Redefinisi pluralisme bagi penulis dapat dilakukan dengan langkah pertama yaitu memahami penolakan kaum fundamentalisme terhadap terminologi pluralisme. Penolakan utama mereka adalah asumsi kasar pluralisme yang menolak adanya kebenaran tunggal. Penolakan terhadap kebenaran tunggal ini mengancam esensi keimanan yang utama dimata mereka. Bagi penulis penolakan mereka cukup rasional, tetapi untuk mengatasi permasalahan yang ada di Indonesia penulis kira, kita tidak harus sampai menolak adanya kebenaran tunggal.

Unsur pluralisme terpenting yang harus ditekankan pada kondisi yang ada di Indonesia adalah toleransi. Apakah bertoleransi harus menolak kebenaran tunggal? Tentu saja tidak. Setiap orang berhak untuk percaya pada kebenaran tunggal tertentu, tetapi diiringi dengan semangat toleransi dan saling menghargai yang tinggi antar umat beragama.

Sebagai contoh realistis saja, seorang Kristen wajib hukumnya untuk mempercayai Yesus/Isa Almasih sebagai putra Allah sebagai sebuah kebenaran tunggal yang mutlak. Seorang Muslim tentu tidak sependapat, apalagi umat Hindu dan Buddha. Seorang Muslim wajib hukumnya untuk beriman pada Allah SWT dan nabi-Nya Muhammad SAW, yang tentu menolak kepercayaan Kekristenan bahwa Yesus adalah putra Allah. Tetapi lepas dari itu semua, adakah dari ajaran agama kita masing-masing yang mengajarkan membenci seseorang dan tidak toleran terhadap kegiatan ibadahnya oleh karena perbedaan paham akan kebenaran? Sebagai seorang yang mengamini sila pertama dari Pancasila tentu kita harus bersandar pada kebenaran tunggal tertentu. Dengan bersandar pada kebenaran tunggal tertentu maka wajib hukumnya kita menolak kebenaran tunggal yang ditawarkan agama lain, tetapi ketidak-setujuan kita janganlah menjadi penghalang untuk saling mengasihi dan menghormati satu dengan yang lainnya.

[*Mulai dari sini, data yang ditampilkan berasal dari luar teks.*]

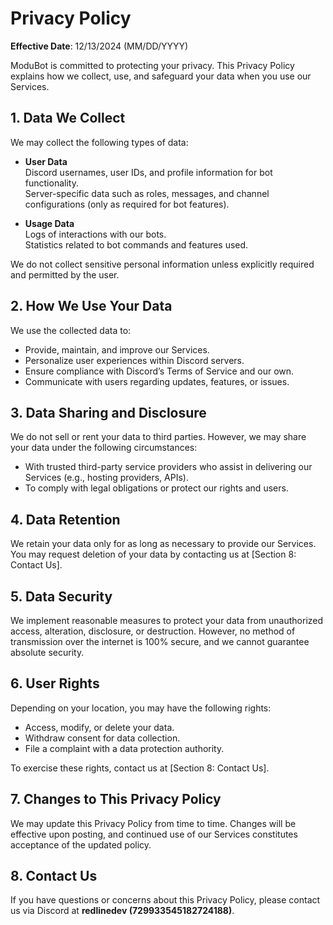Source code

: # Privacy Policy

**Effective Date**: 12/13/2024 (MM/DD/YYYY)

ModuBot is committed to protecting your privacy. This Privacy Policy explains how we collect, use, and safeguard your data when you use our Services.

## 1. Data We Collect

We may collect the following types of data:

- **User Data**  
  Discord usernames, user IDs, and profile information for bot functionality.  
  Server-specific data such as roles, messages, and channel configurations (only as required for bot features).

- **Usage Data**  
  Logs of interactions with our bots.  
  Statistics related to bot commands and features used.

We do not collect sensitive personal information unless explicitly required and permitted by the user.

## 2. How We Use Your Data

We use the collected data to:

- Provide, maintain, and improve our Services.
- Personalize user experiences within Discord servers.
- Ensure compliance with Discord’s Terms of Service and our own.
- Communicate with users regarding updates, features, or issues.

## 3. Data Sharing and Disclosure

We do not sell or rent your data to third parties. However, we may share your data under the following circumstances:

- With trusted third-party service providers who assist in delivering our Services (e.g., hosting providers, APIs).
- To comply with legal obligations or protect our rights and users.

## 4. Data Retention

We retain your data only for as long as necessary to provide our Services. You may request deletion of your data by contacting us at [Section 8: Contact Us].

## 5. Data Security

We implement reasonable measures to protect your data from unauthorized access, alteration, disclosure, or destruction. However, no method of transmission over the internet is 100% secure, and we cannot guarantee absolute security.

## 6. User Rights

Depending on your location, you may have the following rights:

- Access, modify, or delete your data.
- Withdraw consent for data collection.
- File a complaint with a data protection authority.

To exercise these rights, contact us at [Section 8: Contact Us].

## 7. Changes to This Privacy Policy

We may update this Privacy Policy from time to time. Changes will be effective upon posting, and continued use of our Services constitutes acceptance of the updated policy.

## 8. Contact Us

If you have questions or concerns about this Privacy Policy, please contact us via Discord at **redlinedev (729933545182724188)**.
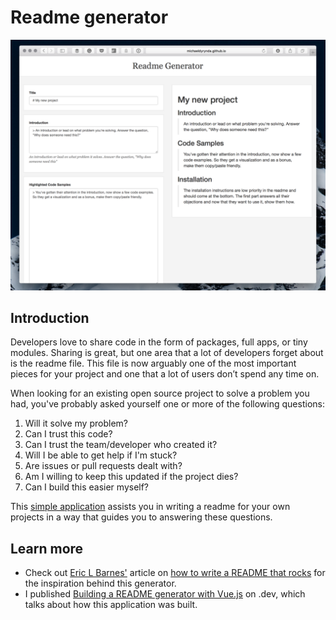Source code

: # Readme generator

![Readme generator screenshot](readme-generator-screenshot.png)

## Introduction

Developers love to share code in the form of packages, full apps, or tiny modules. Sharing is great, but one area that a lot of developers forget about is the readme file. This file is now arguably one of the most important pieces for your project and one that a lot of users don’t spend any time on.

When looking for an existing open source project to solve a problem you had, you've probably asked yourself one or more of the following questions:

1. Will it solve my problem?
2. Can I trust this code?
3. Can I trust the team/developer who created it?
4. Will I be able to get help if I'm stuck?
5. Are issues or pull requests dealt with?
6. Am I willing to keep this updated if the project dies?
7. Can I build this easier myself?

This [simple application](https://michaeldyrynda.github.io/readme-generator) assists you in writing a readme for your own projects in a way that guides you to answering these questions.

## Learn more

* Check out [Eric L Barnes'](https://twitter.com/ericlbarnes) article on [how to write a README that rocks](https://dotdev.co/how-to-write-a-readme-that-rocks-bc29f279611a) for the inspiration behind this generator.
* I published [Building a README generator with Vue.js](https://dotdev.co/building-a-readme-generator-with-vue-js-b653cd1638d8) on .dev, which talks about how this application was built.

Perbedaan, Pluralisme, dan Kasih Sebagai Pemersatu

Pluralisme menjadi berbahaya jika kita terlalu ekstrim dalam memahami tanpa mencerna makna fundamental dari pluralisme itu sendiri. Setidaknya redefinisi pluralisme dapat menunjukkan pada kita bahwa toleransi dalam suatu perbedaan itu luar biasa indah. Ketika Hanung Bramantyo pada slogan dalam film terbarunya “?” (Tanda Tanya) mengatakan “Masih Pentingkah Perbedaan?”. Jika diperbolehkan berpendapat bagi penulis perbedaan itu penting. Kita ada karena kita berbeda. Tetapi lebih dari itu semua gunakanlah kasih dan toleransi sebagai pemersatu bangsa yang penuh dengan perbedaan ini.